-- Provided records follows --

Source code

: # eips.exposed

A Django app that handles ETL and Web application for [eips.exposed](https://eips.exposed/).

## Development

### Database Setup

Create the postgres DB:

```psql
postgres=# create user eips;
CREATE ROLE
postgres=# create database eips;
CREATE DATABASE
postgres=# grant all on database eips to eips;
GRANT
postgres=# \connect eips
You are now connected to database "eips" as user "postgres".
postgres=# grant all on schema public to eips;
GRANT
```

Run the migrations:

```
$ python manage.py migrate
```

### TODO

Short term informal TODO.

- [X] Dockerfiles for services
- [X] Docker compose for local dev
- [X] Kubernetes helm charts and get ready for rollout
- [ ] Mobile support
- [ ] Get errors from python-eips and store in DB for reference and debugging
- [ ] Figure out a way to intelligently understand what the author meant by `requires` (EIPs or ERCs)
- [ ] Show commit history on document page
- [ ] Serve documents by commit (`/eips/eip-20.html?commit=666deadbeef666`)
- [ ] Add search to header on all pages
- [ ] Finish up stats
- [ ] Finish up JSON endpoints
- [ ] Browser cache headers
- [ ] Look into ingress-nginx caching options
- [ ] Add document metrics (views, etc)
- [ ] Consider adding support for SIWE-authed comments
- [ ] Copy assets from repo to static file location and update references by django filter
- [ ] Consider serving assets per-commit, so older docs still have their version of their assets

-- Provided records concluded --

» **Task instructions**:
Return the data from the top line through the bottom line exactly.

» **Written response**:
Source code

: # eips.exposed

A Django app that handles ETL and Web application for [eips.exposed](https://eips.exposed/).

## Development

### Database Setup

Create the postgres DB:

```psql
postgres=# create user eips;
CREATE ROLE
postgres=# create database eips;
CREATE DATABASE
postgres=# grant all on database eips to eips;
GRANT
postgres=# \connect eips
You are now connected to database "eips" as user "postgres".
postgres=# grant all on schema public to eips;
GRANT
```

Run the migrations:

```
$ python manage.py migrate
```

### TODO

Short term informal TODO.

- [X] Dockerfiles for services
- [X] Docker compose for local dev
- [X] Kubernetes helm charts and get ready for rollout
- [ ] Mobile support
- [ ] Get errors from python-eips and store in DB for reference and debugging
- [ ] Figure out a way to intelligently understand what the author meant by `requires` (EIPs or ERCs)
- [ ] Show commit history on document page
- [ ] Serve documents by commit (`/eips/eip-20.html?commit=666deadbeef666`)
- [ ] Add search to header on all pages
- [ ] Finish up stats
- [ ] Finish up JSON endpoints
- [ ] Browser cache headers
- [ ] Look into ingress-nginx caching options
- [ ] Add document metrics (views, etc)
- [ ] Consider adding support for SIWE-authed comments
- [ ] Copy assets from repo to static file location and update references by django filter
- [ ] Consider serving assets per-commit, so older docs still have their version of their assets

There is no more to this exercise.